Il s'accrocha longtemps, tant, que les vents volages
L'ont à la fin jeté sur de nouveaux rivages.
Quand il s'est redressé sur le rocher mouillé,
Il leva les deux mains, droit vers le ciel brouillé,
Non pour maudire, en vain, mais plutôt rendre grâces
A tous Dieux veillant dans toutes les espaces
Pour l'avoir, seul de tout un monde, conservé.
Et puis, en attendant, il se prit à rêver.

Lui qui de l'Océan venait, en quelque sorte,
De renaître au bon gré d'une vague un peu forte,
Il rêva de son peuple aux défis impudents,
Peuple qui se voulait derniers fils des géants
Qui peuplèrent, jadis, une terre plus neuve,
Et dont le temps passé n'a laissé nulle preuve.
Un peuple fier et de sa puissance imbu
Et qui, de tout le globe, attendait un tribut.

Ils connaissaient le fer, le feu, les médecines,
Et l'art de voyager sur les plaines marines,
Tout ce qui distingue l'homme du primitif,
Qu'en leur présomption, sur un monde rétif,
Par l'exemple et la force, ils ont voulu répandre.
Mais les hommes d'alors ne voulaient pas entendre.
Par ce savoir, ils furent par trop rebutés,
Et virent ces humains comme divinités.

Alors, cette idée folle apparut dans leur tête
Qu'ils étaient les élus, les héros de la fête.
Qu'ils pourraient bientôt le monde dominer,
Ne sachant que leur règne allait se terminer.
Les forces déchaînées, en leur fureur sauvage,
Ont bousculé leurs monts par dessus leur rivage.
Et les Seigneurs du Monde ont péri sûrement,
Broyés par les débris de tout un continent.
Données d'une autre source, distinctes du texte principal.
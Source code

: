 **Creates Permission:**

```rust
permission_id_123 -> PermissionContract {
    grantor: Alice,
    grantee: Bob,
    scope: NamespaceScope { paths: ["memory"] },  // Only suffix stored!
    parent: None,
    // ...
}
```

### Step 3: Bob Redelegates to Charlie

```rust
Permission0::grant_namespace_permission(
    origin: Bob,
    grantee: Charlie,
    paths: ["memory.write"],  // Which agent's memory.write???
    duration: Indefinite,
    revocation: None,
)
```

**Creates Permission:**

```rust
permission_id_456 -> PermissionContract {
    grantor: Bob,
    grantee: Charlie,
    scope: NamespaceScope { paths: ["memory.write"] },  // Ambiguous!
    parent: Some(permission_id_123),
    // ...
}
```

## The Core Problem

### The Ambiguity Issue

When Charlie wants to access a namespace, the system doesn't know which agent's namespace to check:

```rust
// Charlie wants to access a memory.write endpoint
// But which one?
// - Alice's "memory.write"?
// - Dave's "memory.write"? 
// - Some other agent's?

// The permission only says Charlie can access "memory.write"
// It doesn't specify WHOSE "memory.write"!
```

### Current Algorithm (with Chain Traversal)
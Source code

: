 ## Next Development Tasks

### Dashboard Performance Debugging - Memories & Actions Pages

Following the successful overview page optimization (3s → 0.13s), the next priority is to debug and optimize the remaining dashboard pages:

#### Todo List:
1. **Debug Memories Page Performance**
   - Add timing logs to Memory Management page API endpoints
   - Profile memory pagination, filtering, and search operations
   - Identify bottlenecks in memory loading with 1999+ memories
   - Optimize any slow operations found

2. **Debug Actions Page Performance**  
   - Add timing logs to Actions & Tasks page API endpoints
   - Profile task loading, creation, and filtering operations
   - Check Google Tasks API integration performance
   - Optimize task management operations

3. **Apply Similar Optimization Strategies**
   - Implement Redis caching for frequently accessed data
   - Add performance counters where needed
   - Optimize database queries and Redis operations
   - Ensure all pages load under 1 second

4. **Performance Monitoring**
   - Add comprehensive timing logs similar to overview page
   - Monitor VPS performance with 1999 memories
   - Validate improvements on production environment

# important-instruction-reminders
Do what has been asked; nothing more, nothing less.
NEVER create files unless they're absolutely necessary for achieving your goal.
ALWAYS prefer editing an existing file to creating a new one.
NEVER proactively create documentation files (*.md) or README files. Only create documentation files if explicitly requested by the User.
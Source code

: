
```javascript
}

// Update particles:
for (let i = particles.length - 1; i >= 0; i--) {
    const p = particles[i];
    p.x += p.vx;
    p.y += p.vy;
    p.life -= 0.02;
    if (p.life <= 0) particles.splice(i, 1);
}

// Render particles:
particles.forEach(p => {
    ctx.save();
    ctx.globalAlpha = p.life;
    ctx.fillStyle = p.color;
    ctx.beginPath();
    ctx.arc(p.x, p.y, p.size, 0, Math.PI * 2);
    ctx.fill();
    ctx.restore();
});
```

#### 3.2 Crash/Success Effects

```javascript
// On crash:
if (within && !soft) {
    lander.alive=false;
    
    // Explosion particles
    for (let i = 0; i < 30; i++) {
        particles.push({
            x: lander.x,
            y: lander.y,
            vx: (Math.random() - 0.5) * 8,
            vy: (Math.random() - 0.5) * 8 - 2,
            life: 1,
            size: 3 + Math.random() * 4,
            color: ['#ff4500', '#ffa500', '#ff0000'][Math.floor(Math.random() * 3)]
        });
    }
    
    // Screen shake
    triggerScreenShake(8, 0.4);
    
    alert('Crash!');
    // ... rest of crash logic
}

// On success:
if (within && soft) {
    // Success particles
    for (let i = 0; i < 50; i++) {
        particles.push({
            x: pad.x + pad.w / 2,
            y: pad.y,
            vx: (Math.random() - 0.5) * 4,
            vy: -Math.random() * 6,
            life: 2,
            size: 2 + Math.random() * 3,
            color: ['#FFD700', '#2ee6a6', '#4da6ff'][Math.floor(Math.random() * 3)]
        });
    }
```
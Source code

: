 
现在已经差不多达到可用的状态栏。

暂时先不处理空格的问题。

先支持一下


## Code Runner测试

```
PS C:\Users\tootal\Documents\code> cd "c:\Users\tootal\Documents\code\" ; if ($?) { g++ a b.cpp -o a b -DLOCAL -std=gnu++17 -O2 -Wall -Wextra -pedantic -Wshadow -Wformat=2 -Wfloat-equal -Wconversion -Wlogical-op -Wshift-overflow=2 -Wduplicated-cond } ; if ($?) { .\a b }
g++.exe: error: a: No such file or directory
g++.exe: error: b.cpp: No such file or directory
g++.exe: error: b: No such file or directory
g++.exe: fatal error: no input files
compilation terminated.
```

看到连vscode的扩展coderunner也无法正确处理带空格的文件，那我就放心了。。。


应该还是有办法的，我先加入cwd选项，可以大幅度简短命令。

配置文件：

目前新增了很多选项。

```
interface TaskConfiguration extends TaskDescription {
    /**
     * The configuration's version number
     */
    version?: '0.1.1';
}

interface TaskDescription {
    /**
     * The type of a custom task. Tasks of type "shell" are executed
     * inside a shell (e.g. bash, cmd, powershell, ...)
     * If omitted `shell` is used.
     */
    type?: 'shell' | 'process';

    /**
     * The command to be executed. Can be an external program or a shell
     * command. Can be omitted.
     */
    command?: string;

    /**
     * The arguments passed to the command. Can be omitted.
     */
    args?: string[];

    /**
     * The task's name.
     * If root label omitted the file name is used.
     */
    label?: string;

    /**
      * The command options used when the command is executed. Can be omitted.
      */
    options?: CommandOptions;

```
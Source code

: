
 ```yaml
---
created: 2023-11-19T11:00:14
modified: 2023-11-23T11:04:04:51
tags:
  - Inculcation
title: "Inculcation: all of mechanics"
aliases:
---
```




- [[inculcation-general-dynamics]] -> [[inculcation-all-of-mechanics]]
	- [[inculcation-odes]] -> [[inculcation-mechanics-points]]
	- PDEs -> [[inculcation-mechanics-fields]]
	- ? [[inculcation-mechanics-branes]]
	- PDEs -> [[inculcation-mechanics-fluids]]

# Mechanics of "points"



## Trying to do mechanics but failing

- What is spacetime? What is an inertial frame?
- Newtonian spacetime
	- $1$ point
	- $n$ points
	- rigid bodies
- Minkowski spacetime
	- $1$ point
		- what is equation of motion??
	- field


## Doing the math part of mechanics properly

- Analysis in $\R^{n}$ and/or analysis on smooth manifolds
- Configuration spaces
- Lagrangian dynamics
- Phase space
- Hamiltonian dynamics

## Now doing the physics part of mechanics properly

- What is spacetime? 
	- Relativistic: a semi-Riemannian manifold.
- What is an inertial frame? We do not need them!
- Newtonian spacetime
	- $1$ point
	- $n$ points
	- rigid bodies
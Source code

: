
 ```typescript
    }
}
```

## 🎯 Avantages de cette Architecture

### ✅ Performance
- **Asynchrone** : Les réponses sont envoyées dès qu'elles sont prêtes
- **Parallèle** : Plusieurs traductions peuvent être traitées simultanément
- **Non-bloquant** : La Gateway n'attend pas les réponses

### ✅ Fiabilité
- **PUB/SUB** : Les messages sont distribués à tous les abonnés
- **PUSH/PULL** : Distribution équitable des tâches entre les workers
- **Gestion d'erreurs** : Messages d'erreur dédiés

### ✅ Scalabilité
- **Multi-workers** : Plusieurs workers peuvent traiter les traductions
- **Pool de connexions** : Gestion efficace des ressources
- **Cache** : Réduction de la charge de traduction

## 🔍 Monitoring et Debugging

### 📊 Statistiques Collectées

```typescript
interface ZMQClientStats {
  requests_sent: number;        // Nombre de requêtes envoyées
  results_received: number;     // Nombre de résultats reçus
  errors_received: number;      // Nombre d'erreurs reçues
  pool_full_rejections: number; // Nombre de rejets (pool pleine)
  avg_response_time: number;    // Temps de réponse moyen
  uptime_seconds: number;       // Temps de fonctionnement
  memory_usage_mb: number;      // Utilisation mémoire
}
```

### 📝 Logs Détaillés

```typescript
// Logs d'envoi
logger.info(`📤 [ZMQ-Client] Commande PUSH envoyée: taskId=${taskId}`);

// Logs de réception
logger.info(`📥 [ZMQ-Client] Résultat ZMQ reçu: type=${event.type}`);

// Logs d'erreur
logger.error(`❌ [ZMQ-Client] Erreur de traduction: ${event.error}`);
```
Ils avaient tous péri, justes comme rebelles;
Les gouvernants fameux et les femmes trop belles,
Les savants médecins, les matelots bourrus.
Et, le dernier des fils des géants disparus,
Debout, là, sur un promontoire de granite,
Contemple longuement l'Océan qui s'agite,
Et les flots mille fois revenus, repartis,
Où repose à jamais l'orgueilleuse Atlantis.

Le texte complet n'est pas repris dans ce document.